Your job is to report every line of the entries that has "such".

---------- DATA TO USE ----------

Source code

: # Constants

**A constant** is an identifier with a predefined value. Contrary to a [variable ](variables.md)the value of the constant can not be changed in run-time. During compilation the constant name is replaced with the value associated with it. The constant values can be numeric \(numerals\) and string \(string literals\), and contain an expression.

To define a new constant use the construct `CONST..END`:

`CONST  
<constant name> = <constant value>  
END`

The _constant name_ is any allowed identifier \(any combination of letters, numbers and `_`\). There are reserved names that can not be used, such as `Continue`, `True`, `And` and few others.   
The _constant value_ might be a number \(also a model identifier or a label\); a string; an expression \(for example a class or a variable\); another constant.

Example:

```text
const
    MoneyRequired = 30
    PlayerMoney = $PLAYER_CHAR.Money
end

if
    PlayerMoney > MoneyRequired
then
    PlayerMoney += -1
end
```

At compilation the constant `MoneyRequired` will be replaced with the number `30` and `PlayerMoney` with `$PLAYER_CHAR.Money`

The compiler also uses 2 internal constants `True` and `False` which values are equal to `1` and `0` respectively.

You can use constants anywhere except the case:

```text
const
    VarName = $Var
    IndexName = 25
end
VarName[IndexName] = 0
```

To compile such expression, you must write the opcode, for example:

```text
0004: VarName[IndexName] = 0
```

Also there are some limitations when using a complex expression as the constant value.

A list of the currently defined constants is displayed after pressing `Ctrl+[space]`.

----------

**WRITTEN SOLUTION**
The _constant name_ is any allowed identifier \(any combination of letters, numbers and `_`\). There are reserved names that can not be used, such as `Continue`, `True`, `And` and few others.   
To compile such expression, you must write the opcode, for example:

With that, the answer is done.